Roselius Process (Deadly)
One of the first methods of decaffeination was introduced in the early 1900s. A German coffee merchant, Ludwig Roselius, wanted a solution that would remove the caffeine from coffee. He felt that the caffeine within coffee had poisoned his father.
Ironically, his process of removing the caffeine involved steaming the beans with a solution of salt water and then using benzene to extract the caffeine. This is ironic because benzene is a human carcinogen. Needless to say, this process is no longer used!
Solvent-Based (Added Chemicals)
This widely used method involves adding a solvent, such as methylene chloride or ethyl acetate, to the coffee beans. These solvents can be introduced directly to the beans or directly to the water that contains the caffeine from the already soaked coffee beans.
Whether the solvent is introduced directly or indirectly, small traces of the solvent may exist within your cup of coffee. According to studies, this amount of solvent is not harmful, and most are eliminated within the roasting and brewing process. Still, I tend to air on the side of caution and avoid this method when possible.

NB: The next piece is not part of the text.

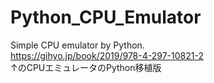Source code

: # Python_CPU_Emulator
Simple CPU emulator by Python.  
https://gihyo.jp/book/2019/978-4-297-10821-2  
↑のCPUエミュレータのPython移植版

CO2 (Expensive but Better)
This newer method is more expensive, but it is a healthier alternative to the previously mentioned methods. In this process, CO2 is blasted through the water-soaked coffee beans which removes most of the caffeine. You are essentially left with the flavorful coffee beans in one tank and a highly caffeinated CO2 compound that is extracted and reused in another tank.
Swiss Water Process
This is the only decaffeination process that does not directly or indirectly add chemicals into your cup of coffee. Instead, this method uses a healthier version of science thanks to our friends, solubility and osmosis!
Swiss Water Process
Since the Swiss Water Process is the best decaf coffee you can buy, we wanted to explain how it is achieved.To put it simply, Swiss Water Process is the technique in which caffeine is removed from green coffee beans through caffeine solubility and osmosis. This is achieved with hot water and a charcoal filter which we will explain the process below.
1. Soaked in Hot Water
Beans are soaked in scorching hot water solution (this solution is created from a previous Swiss Water Process) to dissolve the caffeine from the beans. Once the soaking has been completed, the flavorful hot water is removed and sent to the next step. The first batch of beans are discarded which you'll find out why below.
2. Passed Through Charcoal Filter
This highly caffeinated, and flavorful, water is then passed through a charcoal filter. Since the filter is too porous to remove the tiny oil and flavor molecules, only the caffeine is removed from the water. You now have a tank of flavorless coffee beans and a tank of highly flavored (caffeine free) water. This water is often called Green Coffee Extract.
3. Green Coffee Extract Used on New Coffee Beans
New caffeinated and flavorful beans are brought into the picture to undergo a similar process to that of step one. The flavor rich water is reused as the “hot scorching water” that was mentioned above. Through osmosis, the caffeine is removed from the coffee bean again, but the flavor this time is not removed because an equilibrium is reached.
If the water was more flavorful than the bean, the bean would inherit these flavors and visa versa. However, since the batch size remains constant, the water extract is usually equally flavorful as the coffee beans, resulting in no flavor changes. This process is repeated over and over.